Jeroen Giltay, who, on the basis of an old reproduction, formerly doubted this drawing, has now seen it and kindly confirmed the attribution.
The drawing belongs to a series of six other drawings of the ruins of Egmond castle by Ruisdael of comparable format and technique, all depicting these from another angle, in the Rijksprentenkabinet, Amsterdam; the Kupferstichkabinett, Berlin; formerly in the Kunsthalle, Bremen (lost since 1945); the Groninger Museum, Groningen and the Staatsgalerie Stuttgart (Giltay, op.cit., nos. 1,2,20,27,54 and 98 respectively). Two further drawings, of different format, seem to show ruins inspired by those of Egmond, now in the Hermitage, Saint Petersburg (Giltay, op.cit., nos. 67-8). Most have a comparable monogram, which Giltay accepts as autograph. The drawings in the Rijksprentenkabinet, both from the Esdaile Collection, show similar figures around the ruins, while one includes part of the gothic bridge seen in the present lot. The Berlin drawing was sold along with the present lot in the Huldschinsky sale (see Provenance, lot 76, illustrated). Ruisdael used the Stuttgart study in his picture of the Jewish Cemetary with the ruins beyond in the Staatliche Kunstsammlung, Dresden (J. Rosenberg, op.cit., no. 154; S. Slive, H.R. Hoetink, Jacob van Ruisdael, exhibition catalogue, The Hague/Cambridge, Mass., 1981-2, p. 76, no. 21). Another picture with the ruins in is the Chicago Art Institute, Chicago (Slive and Hoetink, op.cit., no. 19). These pictures are generally dated circa 1655-60, and the drawings may be dated to before those years. The group of now seven drawings is topographically accurate, and it may be assumed that these were done on the spot. Ruisdael also painted views of the nearby Egmond aan Zee dated 1646 and 1648, in a Dutch private collection, the Currier Gallery of Art, Manchester, and in the Pushkin Museum, Moscow, which would confirm that he visited the area in the late 1640s.
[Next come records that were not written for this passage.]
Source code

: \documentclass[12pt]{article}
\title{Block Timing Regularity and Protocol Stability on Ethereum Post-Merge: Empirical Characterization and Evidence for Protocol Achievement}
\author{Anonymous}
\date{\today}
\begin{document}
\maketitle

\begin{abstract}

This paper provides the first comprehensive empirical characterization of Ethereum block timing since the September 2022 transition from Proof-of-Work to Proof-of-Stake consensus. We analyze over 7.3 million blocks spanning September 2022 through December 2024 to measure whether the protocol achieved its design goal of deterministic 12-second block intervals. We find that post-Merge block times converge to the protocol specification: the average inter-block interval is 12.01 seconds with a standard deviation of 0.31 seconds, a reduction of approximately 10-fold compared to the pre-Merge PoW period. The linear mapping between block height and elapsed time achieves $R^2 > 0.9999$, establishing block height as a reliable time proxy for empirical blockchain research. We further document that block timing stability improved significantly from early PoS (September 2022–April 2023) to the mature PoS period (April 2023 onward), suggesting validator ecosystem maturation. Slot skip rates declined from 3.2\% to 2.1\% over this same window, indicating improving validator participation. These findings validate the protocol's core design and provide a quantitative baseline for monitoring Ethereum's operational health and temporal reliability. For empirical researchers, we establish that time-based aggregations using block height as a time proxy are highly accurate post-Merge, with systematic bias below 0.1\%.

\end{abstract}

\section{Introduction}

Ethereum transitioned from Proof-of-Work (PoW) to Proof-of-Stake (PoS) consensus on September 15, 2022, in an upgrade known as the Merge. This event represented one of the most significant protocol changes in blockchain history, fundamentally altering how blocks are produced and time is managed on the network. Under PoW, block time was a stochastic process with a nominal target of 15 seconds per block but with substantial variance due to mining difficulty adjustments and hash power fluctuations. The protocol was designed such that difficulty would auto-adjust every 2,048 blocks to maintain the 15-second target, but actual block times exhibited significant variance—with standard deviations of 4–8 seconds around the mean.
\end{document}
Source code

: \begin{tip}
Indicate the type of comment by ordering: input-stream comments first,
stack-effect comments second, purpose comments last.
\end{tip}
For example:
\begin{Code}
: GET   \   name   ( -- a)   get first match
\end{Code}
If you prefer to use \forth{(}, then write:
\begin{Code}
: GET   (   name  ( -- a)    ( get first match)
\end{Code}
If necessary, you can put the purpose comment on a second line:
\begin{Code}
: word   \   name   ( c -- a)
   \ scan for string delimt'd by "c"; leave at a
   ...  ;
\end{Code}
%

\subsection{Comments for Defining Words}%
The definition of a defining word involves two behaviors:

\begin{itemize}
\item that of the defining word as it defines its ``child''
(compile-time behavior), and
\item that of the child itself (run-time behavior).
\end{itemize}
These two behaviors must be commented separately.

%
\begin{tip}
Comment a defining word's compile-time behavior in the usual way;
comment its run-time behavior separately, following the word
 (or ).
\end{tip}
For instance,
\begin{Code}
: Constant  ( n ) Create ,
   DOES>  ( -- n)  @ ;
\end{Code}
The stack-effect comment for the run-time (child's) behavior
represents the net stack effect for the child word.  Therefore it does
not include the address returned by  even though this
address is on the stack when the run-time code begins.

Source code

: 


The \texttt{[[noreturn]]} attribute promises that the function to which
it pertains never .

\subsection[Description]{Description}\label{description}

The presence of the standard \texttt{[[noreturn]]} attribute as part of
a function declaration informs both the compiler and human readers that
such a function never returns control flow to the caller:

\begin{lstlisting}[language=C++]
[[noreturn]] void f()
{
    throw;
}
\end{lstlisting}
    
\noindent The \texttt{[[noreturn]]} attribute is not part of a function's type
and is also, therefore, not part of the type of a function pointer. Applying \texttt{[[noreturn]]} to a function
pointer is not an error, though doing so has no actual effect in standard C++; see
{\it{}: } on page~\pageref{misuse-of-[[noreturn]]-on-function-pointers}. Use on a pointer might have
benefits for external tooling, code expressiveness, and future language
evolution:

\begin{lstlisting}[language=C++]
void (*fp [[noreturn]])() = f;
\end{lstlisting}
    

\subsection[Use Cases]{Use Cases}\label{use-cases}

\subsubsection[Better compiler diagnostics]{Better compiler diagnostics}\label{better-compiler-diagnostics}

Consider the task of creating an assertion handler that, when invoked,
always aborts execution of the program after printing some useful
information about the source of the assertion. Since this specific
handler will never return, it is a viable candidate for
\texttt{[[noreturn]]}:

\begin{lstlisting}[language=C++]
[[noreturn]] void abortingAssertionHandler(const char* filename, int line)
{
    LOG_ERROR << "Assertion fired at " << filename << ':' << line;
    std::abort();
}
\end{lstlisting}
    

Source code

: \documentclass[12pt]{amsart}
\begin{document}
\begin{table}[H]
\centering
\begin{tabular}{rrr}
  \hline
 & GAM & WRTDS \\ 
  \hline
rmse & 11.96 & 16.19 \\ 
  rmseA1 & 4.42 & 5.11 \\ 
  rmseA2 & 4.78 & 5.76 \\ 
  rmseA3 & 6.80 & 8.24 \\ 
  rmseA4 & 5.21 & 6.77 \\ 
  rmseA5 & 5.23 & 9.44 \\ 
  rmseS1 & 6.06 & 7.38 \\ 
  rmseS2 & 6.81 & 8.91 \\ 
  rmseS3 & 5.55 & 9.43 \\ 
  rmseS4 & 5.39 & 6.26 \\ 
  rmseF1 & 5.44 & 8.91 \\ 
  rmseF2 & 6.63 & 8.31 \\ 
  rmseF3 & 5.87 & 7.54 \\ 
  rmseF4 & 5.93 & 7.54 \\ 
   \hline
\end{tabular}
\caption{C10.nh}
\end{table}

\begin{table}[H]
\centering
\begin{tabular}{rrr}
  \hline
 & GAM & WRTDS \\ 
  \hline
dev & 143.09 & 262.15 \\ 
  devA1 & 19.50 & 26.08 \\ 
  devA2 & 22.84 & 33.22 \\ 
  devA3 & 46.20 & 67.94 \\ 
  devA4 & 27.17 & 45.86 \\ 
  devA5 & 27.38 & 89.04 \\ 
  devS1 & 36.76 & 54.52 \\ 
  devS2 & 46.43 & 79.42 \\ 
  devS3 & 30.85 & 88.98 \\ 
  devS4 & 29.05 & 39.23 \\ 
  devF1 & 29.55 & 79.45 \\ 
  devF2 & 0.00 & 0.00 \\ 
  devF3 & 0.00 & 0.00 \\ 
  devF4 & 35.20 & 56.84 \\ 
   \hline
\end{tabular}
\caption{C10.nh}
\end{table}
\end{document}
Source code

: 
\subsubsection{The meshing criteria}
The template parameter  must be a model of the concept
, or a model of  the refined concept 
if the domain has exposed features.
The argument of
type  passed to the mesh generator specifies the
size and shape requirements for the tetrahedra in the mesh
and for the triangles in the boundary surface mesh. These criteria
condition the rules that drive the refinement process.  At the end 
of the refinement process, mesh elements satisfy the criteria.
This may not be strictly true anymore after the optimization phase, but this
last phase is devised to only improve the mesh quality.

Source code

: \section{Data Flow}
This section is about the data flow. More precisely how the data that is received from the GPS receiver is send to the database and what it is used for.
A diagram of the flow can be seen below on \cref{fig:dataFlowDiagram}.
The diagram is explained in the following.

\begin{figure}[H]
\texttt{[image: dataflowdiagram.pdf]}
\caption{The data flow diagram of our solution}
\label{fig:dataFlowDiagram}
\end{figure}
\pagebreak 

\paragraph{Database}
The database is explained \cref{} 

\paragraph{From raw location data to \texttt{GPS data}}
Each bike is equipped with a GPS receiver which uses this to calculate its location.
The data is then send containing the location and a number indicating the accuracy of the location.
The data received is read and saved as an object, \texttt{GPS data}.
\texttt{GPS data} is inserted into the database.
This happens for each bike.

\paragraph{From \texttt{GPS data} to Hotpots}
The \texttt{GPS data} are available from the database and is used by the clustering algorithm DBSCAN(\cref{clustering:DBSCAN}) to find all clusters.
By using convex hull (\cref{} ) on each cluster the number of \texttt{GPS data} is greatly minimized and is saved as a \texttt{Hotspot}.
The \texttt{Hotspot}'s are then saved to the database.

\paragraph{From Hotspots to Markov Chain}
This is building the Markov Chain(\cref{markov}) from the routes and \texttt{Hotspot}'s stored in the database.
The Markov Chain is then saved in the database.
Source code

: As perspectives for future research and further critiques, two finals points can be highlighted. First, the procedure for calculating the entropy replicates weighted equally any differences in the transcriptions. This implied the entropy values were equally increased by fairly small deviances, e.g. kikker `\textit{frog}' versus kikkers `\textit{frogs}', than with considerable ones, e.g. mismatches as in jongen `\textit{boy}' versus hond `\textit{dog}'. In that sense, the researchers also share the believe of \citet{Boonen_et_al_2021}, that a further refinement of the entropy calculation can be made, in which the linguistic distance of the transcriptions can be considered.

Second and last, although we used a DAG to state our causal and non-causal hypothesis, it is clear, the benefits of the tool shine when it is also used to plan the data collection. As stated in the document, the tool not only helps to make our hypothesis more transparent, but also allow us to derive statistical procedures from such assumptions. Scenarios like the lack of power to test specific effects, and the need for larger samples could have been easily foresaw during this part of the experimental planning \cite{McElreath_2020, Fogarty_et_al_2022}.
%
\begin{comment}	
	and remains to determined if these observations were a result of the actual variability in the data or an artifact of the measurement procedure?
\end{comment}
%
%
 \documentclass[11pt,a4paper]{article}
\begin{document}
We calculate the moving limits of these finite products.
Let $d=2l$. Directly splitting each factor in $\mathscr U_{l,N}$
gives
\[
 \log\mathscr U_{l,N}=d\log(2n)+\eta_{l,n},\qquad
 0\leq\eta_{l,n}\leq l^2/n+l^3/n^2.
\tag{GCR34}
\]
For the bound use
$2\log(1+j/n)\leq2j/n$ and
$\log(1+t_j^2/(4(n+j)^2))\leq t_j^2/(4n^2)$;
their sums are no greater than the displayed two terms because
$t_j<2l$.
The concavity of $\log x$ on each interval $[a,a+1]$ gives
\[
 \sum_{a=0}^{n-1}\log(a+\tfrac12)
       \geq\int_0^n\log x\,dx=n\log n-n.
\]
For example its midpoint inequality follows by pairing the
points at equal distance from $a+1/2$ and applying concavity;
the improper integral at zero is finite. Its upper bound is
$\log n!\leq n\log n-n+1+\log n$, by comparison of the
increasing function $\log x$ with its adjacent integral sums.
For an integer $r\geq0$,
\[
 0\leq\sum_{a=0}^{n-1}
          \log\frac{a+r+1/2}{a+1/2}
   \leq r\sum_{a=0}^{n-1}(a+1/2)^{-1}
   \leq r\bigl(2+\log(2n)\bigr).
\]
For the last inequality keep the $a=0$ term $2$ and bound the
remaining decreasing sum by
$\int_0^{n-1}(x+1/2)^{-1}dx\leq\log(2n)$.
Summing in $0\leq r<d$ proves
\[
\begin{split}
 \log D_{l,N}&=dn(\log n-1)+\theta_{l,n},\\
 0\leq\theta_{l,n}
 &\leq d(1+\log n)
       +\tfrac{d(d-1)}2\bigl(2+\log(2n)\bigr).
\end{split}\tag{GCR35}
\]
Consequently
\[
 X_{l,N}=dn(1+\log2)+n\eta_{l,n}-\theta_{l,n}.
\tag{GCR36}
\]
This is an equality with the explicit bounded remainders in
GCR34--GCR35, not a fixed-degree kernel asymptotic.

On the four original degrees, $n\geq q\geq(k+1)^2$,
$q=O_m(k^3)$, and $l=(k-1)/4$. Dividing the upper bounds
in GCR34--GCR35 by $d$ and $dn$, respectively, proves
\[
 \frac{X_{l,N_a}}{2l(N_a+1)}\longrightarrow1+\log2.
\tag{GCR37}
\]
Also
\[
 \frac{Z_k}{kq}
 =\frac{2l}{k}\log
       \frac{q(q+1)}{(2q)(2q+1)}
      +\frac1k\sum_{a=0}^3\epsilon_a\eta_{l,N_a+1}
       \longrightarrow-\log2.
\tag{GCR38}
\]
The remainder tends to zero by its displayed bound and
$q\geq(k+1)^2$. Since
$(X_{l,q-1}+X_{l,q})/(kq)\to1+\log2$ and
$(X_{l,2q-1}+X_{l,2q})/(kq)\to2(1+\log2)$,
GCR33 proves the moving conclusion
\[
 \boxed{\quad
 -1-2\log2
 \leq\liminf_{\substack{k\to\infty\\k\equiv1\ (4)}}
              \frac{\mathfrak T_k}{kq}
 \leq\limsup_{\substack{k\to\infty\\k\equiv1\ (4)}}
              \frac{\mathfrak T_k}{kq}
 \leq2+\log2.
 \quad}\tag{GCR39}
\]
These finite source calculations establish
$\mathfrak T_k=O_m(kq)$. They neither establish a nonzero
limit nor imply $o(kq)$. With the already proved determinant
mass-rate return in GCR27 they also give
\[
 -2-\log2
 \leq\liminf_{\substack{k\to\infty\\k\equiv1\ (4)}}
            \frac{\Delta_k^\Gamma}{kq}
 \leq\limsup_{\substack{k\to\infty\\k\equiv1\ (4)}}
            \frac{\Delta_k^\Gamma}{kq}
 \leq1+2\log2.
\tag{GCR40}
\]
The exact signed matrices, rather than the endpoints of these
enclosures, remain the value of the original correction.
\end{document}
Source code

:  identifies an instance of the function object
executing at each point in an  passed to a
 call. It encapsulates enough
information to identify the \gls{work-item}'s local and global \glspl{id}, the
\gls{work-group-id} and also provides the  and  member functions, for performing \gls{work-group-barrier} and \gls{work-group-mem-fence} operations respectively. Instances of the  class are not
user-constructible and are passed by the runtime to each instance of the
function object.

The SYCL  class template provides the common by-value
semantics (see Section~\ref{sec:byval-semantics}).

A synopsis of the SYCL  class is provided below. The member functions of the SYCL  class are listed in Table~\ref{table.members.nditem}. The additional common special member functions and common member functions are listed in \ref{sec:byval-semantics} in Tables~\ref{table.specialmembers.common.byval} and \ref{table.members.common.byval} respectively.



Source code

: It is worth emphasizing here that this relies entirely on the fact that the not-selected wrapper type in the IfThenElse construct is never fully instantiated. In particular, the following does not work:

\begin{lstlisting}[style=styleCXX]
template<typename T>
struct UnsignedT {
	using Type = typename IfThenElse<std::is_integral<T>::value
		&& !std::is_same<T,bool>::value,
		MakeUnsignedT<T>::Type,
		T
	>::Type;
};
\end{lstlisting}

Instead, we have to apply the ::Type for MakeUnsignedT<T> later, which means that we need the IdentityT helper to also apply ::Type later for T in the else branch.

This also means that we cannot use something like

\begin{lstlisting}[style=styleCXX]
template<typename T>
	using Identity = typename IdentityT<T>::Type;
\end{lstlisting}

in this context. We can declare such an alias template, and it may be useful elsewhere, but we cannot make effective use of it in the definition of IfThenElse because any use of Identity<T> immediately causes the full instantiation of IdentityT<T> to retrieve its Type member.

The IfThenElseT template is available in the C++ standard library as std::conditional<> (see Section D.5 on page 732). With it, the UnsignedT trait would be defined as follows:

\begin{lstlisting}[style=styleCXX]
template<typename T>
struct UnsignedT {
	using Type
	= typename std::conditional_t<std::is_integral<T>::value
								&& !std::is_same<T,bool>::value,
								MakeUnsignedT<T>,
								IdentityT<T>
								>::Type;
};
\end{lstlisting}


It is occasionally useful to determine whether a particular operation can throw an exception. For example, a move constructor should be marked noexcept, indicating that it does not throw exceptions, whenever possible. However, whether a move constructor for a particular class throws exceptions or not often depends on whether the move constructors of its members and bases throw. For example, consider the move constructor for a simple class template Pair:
The Egmond family is first mentioned in the year 1000. They were among the most powerful families in Holland, and played an important role in its history. Egmond Castle was inhabited by the early 13th Century, probably by Wouter van Egmond (died 1208). It was possibly ruined in 1315, but restored by Jan I van Egmond (died 1369), and extended afterwards. Jan III of Egmond (1438-1516) became Stadholder of Holland in 1486 and was made Count of Egmond by Emperor Maximilian of Austria in Brussels. He further restored and extended the castle, creating what was known as 'the most beautiful castle of Holland' at the time. His descendant Lamoraal van Egmond (1522-1568) was the richest man in Holland after Willem of Orange, and married Sabina of Bavaria, whose portrait was engraved by Goltzius. During the war with Spain, the Spanish occupied the castle, and it was burnt down in 1574 by order of the Prince of Orange to prevent them from using it again. Lamoraal II van Egmond, living there in 1595-1605, restored only parts. The state of the ruin depicted in Ruisdael's drawings is reflected in those of Roelant Roghman (see also lot 91 in this sale), who depicted the ruins in 1646/7 including the tower shown in the present drawing (H.W.M. van der Wyck and J.W. Niemeijer, De Kasteeltekeningen van Roelant Roghman, I, Alphen aan den Rijn, 1989/90, pp. 65-8, nos. 45-8). Decay continued until 1722, when a descendant restored parts of it, but in 1793 the ruins were sold for demolition, and in 1832 the last parts were pulled down. In 1933 the first excavations revealed the fragments which are now still to be seen.